FromAyushi Dalmia <ayushidalmia2604@gmail.com>
Date2014-02-04 21:00 -0800
Message-ID<ce4abca2-27f9-419d-a7d0-352ff53b533f@googlegroups.com>
In reply to#65426
On Tuesday, February 4, 2014 7:36:48 PM UTC+5:30, Dennis Lee Bieber wrote:
> On Tue, 4 Feb 2014 05:19:48 -0800 (PST), Ayushi Dalmia
> 
> <ayushidalmia2604@gmail.com> declaimed the following:
> 
> 
> 
> 
> 
> >I need to chunk out the outputs otherwise it will give Memory Error. I need to do some postprocessing on the data read from the file too. If I donot stop before memory error, I won't be able to perform any more operations on it.
> 
> 
> 
> 	10 200MB files is only 2GB... Most any 64-bit processor these days can
> 
> handle that. Even some 32-bit systems could handle it (WinXP booted with
> 
> the server option gives 3GB to user processes -- if the 4GB was installed
> 
> in the machine).
> 
> 
> 
> 	However, you speak of an n-way merge. The traditional merge operation
> 
> only reads one record from each file at a time, examines them for "first",
> 
> writes that "first", reads next record from the file "first" came from, and
> 
> then reassesses the set.
> 
> 
> 
> 	You mention needed to chunk the data -- that implies performing a merge
> 
> sort in which you read a few records from each file into memory, sort them,
> 
> and right them out to newFile1; then read the same number of records from
> 
> each file, sort, and write them to newFile2, up to however many files you
> 
> intend to work with -- at that point you go back and append the next chunk
> 
> to newFile1. When done, each file contains chunks of n*r records. You now
> 
> make newFilex the inputs, read/merge the records from those chunks
> 
> outputting to another file1, when you reach the end of the first chunk in
> 
> the files you then read/merge the second chunk into another file2. You
> 
> repeat this process until you end up with only one chunk in one file.
> 
> -- 
> 
> 	Wulfraed                 Dennis Lee Bieber         AF6VN
> 
>     wlfraed@ix.netcom.com    HTTP://wlfraed.home.netcom.com/

The way you mentioned for merging the file is an option but that will involve a lot of I/O operation. Also, I do not want the size of the file to increase beyond a certain point. When I reach the file size upto a certain limit, I want to start writing in a new file. This is because I want to store them in memory again later.

[toc] | [prev] | [next] | [standalone]


#65444

FromDave Angel <davea@davea.name>
Date2014-02-04 14:21 -0500
Message-ID<mailman.6402.1391541507.18130.python-list@python.org>
In reply to#65415
 Ayushi Dalmia <ayushidalmia2604@gmail.com> Wrote in message:

> 
> Where am I going wrong?

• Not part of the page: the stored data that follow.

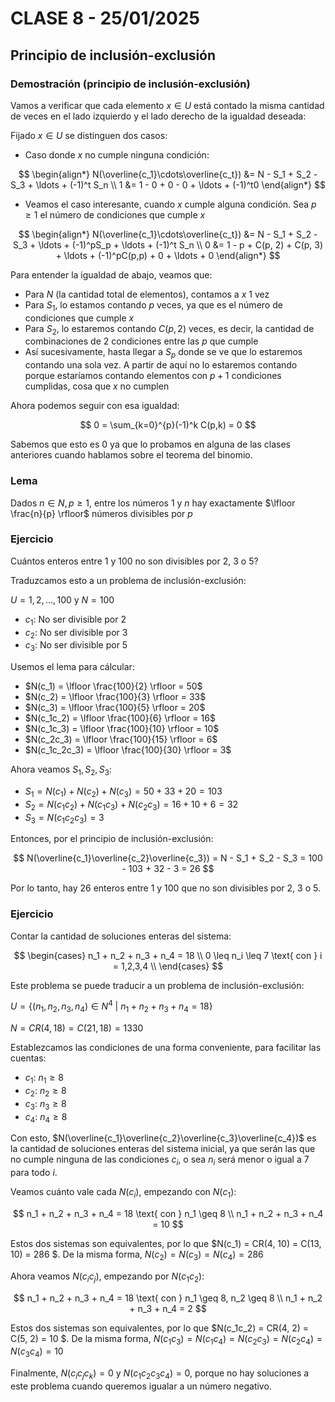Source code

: # CLASE 8 - 25/01/2025

## Principio de inclusión-exclusión

### Demostración (principio de inclusión-exclusión)

Vamos a verificar que cada elemento $x\in U$ está contado la misma cantidad de veces en el lado izquierdo y el lado derecho de la igualdad deseada:

Fijado $x\in U$ se distinguen dos casos:

- Caso donde $x$ no cumple ninguna condición:

$$
\begin{align*}
    N(\overline{c_1}\cdots\overline{c_t}) &= N - S_1 + S_2 - S_3 + \ldots + (-1)^t S_n \\
    1 &= 1 - 0 + 0 - 0 + \ldots + (-1)^t0
\end{align*}
$$

- Veamos el caso interesante, cuando $x$ cumple alguna condición. Sea $p \geq 1$ el número de condiciones que cumple $x$

$$
\begin{align*}
    N(\overline{c_1}\cdots\overline{c_t}) &= N - S_1 + S_2 - S_3 + \ldots + (-1)^pS_p + \ldots + (-1)^t S_n \\
    0 &= 1 - p + C(p, 2) + C(p, 3) + \ldots + (-1)^pC(p,p) + 0 + \ldots + 0
\end{align*}
$$

Para entender la igualdad de abajo, veamos que:

- Para $N$ (la cantidad total de elementos), contamos a $x$ 1 vez
- Para $S_1$, lo estamos contando $p$ veces, ya que es el número de condiciones que cumple $x$
- Para $S_2$, lo estaremos contando $C(p, 2)$ veces, es decir, la cantidad de combinaciones de 2 condiciones entre las $p$ que cumple
- Así sucesivamente, hasta llegar a $S_p$ donde se ve que lo estaremos contando una sola vez. A partir de aquí no lo estaremos contando porque estaríamos contando elementos con $p+1$ condiciones cumplidas, cosa que $x$ no cumplen

Ahora podemos seguir con esa igualdad:

$$
0 = \sum_{k=0}^{p}(-1)^k C(p,k) = 0
$$

Sabemos que esto es 0 ya que lo probamos en alguna de las clases anteriores cuando hablamos sobre el teorema del binomio.

### Lema

Dados $n\in N, p\geq 1$, entre los números 1 y $n$ hay exactamente $\lfloor \frac{n}{p} \rfloor$ números divisibles por $p$

### Ejercicio

Cuántos enteros entre 1 y 100 no son divisibles por 2, 3 o 5?

Traduzcamos esto a un problema de inclusión-exclusión:

$U = {1, 2, \ldots, 100}$ y $N = 100$

- $c_1$: No ser divisible por 2
- $c_2$: No ser divisible por 3
- $c_3$: No ser divisible por 5

Usemos el lema para cálcular: 
- $N(c_1) = \lfloor \frac{100}{2} \rfloor = 50$
- $N(c_2) = \lfloor \frac{100}{3} \rfloor = 33$
- $N(c_3) = \lfloor \frac{100}{5} \rfloor = 20$
- $N(c_1c_2) = \lfloor \frac{100}{6} \rfloor = 16$
- $N(c_1c_3) = \lfloor \frac{100}{10} \rfloor = 10$
- $N(c_2c_3) = \lfloor \frac{100}{15} \rfloor = 6$
- $N(c_1c_2c_3) = \lfloor \frac{100}{30} \rfloor = 3$

Ahora veamos $S_1, S_2, S_3$:

- $S_1 = N(c_1) + N(c_2) + N(c_3) = 50 + 33 + 20 = 103$
- $S_2 = N(c_1c_2) + N(c_1c_3) + N(c_2c_3) = 16 + 10 + 6 = 32$
- $S_3 = N(c_1c_2c_3) = 3$

Entonces, por el principio de inclusión-exclusión:

$$
N(\overline{c_1}\overline{c_2}\overline{c_3}) = N - S_1 + S_2 - S_3 = 100 - 103 + 32 - 3 = 26
$$

Por lo tanto, hay 26 enteros entre 1 y 100 que no son divisibles por 2, 3 o 5.

### Ejercicio

Contar la cantidad de soluciones enteras del sistema:

$$
\begin{cases}
n_1 + n_2 + n_3 + n_4 = 18 \\
0 \leq n_i \leq 7 \text{ con } i = 1,2,3,4 \\
\end{cases}
$$

Este problema se puede traducir a un problema de inclusión-exclusión:

$U = \{(n_1, n_2, n_3, n_4) \in N^4 \text{ }  | \text{ } n_1 + n_2 + n_3 + n_4 = 18 \}$

$N = CR(4, 18) = C(21,18) = 1330$

Establezcamos las condiciones de una forma conveniente, para facilitar las cuentas:

- $c_1$: $n_1 \geq 8$
- $c_2$: $n_2 \geq 8$
- $c_3$: $n_3 \geq 8$
- $c_4$: $n_4 \geq 8$

Con esto, $N(\overline{c_1}\overline{c_2}\overline{c_3}\overline{c_4})$ es la cantidad de soluciones enteras del sistema inicial, ya que serán las que no cumple ninguna de las condiciones $c_i$, o sea $n_i$ será menor o igual a 7 para todo $i$.

Veamos cuánto vale cada $N(c_i)$, empezando con $N(c_1)$:

$$
n_1 + n_2 + n_3 + n_4 = 18 \text{ con } n_1 \geq 8 \\
n_1 + n_2 + n_3 + n_4 = 10
$$

Estos dos sistemas son equivalentes, por lo que $N(c_1) = CR(4, 10) = C(13, 10) = 286 $. De la misma forma, $N(c_2) = N(c_3) = N(c_4) = 286$

Ahora veamos $N(c_ic_j)$, empezando por $N(c_1c_2)$:

$$
n_1 + n_2 + n_3 + n_4 = 18 \text{ con } n_1 \geq 8, n_2 \geq 8 \\
n_1 + n_2 + n_3 + n_4 = 2
$$

Estos dos sistemas son equivalentes, por lo que $N(c_1c_2) = CR(4, 2) = C(5, 2) = 10 $. De la misma forma, $N(c_1c_3) = N(c_1c_4) = N(c_2c_3) = N(c_2c_4) = N(c_3c_4) = 10$

Finalmente, $N(c_ic_jc_k) = 0$ y $N(c_1c_2c_3c_4) = 0$, porque no hay soluciones a este problema cuando queremos igualar a un número negativo.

What are the alternatives I can try?

You've rejected all the alternatives so far without showing your
 code, or even properly specifying your problem.

To get the "total" size of a list of strings,  try (untested):

a = sys.getsizeof (mylist )
for item in mylist:
    a += sys.getsizeof (item)

This can be high if some of the strings are interned and get
 counted twice. But you're not likely to get closer without some
 knowledge of the data objects and where they come
 from.

-- 
DaveA

[toc] | [prev] | [next] | [standalone]


#65469

FromAyushi Dalmia <ayushidalmia2604@gmail.com>
Date2014-02-04 21:15 -0800
Message-ID<723729ee-8e74-4d65-aa6f-742051a94101@googlegroups.com>
In reply to#65444
On Wednesday, February 5, 2014 12:51:31 AM UTC+5:30, Dave Angel wrote:
> Ayushi Dalmia <ayushidalmia2604@gmail.com> Wrote in message:
> 
> 
> 
> > 
> 
> > Where am I going wrong? What are the alternatives I can try?
> 
> 
> 
> You've rejected all the alternatives so far without showing your
> 
>  code, or even properly specifying your problem.
> 
> 
> 
> To get the "total" size of a list of strings,  try (untested):
> 
> 
> 
> a = sys.getsizeof (mylist )
> 
> for item in mylist:
> 
>     a += sys.getsizeof (item)
> 
> 
> 
> This can be high if some of the strings are interned and get
> 
>  counted twice. But you're not likely to get closer without some
> 
>  knowledge of the data objects and where they come
> 
>  from.
> 
> 
> 
> -- 
> 
> DaveA

Hello Dave, 

I just thought that saving others time is better and hence I explained only the subset of my problem. Here is what I am trying to do:

I am trying to index the current wikipedia dump without using databases and create a search engine for Wikipedia documents. Note, I CANNOT USE DATABASES.
My approach:

I am parsing the wikipedia pages using SAX Parser, and then, I am dumping the words along with the posting list (a list of doc ids in which the word is present) into different files after reading 'X' number of pages. Now these files may have the same word and hence I need to merge them and write the final index again. Now these final indexes must be of limited size as I need to be of limited size. This is where I am stuck. I need to know how to determine the size of content in a variable before I write into the file.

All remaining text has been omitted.